The answer is the set of lines that include "습지원형이", copied from the data below.

Data shown below:

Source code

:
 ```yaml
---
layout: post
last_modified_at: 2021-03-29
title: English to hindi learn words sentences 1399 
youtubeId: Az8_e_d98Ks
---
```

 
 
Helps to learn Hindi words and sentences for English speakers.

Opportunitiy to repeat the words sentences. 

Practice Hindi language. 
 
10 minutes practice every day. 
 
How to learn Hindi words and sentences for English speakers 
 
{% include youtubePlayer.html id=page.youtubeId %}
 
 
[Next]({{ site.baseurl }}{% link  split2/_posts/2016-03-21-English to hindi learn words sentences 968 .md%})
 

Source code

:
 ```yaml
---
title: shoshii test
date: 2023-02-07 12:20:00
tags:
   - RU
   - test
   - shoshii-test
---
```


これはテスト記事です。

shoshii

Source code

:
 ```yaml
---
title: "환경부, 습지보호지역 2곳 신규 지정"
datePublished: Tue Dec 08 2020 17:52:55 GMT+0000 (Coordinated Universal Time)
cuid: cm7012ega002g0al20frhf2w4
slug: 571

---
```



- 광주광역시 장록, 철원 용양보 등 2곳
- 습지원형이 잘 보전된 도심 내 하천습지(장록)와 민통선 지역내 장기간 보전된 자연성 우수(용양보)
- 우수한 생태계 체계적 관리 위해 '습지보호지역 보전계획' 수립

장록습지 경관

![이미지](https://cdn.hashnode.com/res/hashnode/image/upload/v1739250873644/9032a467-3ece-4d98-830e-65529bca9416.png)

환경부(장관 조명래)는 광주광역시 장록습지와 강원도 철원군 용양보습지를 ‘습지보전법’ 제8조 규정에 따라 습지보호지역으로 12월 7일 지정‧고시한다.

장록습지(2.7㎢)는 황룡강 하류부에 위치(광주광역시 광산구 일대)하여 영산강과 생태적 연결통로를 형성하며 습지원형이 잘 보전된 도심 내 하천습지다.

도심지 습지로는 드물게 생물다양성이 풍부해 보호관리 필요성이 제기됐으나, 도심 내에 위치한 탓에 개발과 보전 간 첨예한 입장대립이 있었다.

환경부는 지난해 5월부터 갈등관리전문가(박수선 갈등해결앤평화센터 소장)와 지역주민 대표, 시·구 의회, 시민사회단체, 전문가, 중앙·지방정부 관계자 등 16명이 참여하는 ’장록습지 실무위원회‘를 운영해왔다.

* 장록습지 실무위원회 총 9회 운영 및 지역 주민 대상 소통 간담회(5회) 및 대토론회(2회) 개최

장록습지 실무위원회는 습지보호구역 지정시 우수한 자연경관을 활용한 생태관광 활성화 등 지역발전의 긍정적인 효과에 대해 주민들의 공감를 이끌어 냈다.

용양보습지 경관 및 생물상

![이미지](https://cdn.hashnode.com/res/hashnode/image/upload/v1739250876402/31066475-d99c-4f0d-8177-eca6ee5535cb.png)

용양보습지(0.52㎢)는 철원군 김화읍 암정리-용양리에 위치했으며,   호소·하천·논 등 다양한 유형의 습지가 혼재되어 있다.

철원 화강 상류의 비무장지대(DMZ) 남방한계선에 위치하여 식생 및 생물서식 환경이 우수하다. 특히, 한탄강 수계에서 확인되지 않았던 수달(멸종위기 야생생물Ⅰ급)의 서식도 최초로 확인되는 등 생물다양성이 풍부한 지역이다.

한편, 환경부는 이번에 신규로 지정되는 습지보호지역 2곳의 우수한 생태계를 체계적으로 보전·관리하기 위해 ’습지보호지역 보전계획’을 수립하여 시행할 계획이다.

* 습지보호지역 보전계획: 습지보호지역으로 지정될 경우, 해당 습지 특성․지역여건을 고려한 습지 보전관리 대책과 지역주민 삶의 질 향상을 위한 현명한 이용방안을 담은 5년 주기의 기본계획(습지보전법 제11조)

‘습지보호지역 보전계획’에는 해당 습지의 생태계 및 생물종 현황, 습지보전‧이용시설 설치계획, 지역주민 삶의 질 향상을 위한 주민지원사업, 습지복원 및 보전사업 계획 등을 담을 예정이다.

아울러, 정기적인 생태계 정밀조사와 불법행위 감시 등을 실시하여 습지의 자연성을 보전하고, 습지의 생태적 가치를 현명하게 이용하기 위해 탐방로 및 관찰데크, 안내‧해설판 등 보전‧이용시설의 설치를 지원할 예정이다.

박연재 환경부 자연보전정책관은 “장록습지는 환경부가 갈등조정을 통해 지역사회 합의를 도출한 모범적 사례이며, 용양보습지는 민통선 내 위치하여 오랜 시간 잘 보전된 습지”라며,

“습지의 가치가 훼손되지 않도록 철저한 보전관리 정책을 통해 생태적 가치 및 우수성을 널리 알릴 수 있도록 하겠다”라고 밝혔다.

End of Data shown.

= Finished exercise =
- 습지원형이 잘 보전된 도심 내 하천습지(장록)와 민통선 지역내 장기간 보전된 자연성 우수(용양보)
장록습지(2.7㎢)는 황룡강 하류부에 위치(광주광역시 광산구 일대)하여 영산강과 생태적 연결통로를 형성하며 습지원형이 잘 보전된 도심 내 하천습지다.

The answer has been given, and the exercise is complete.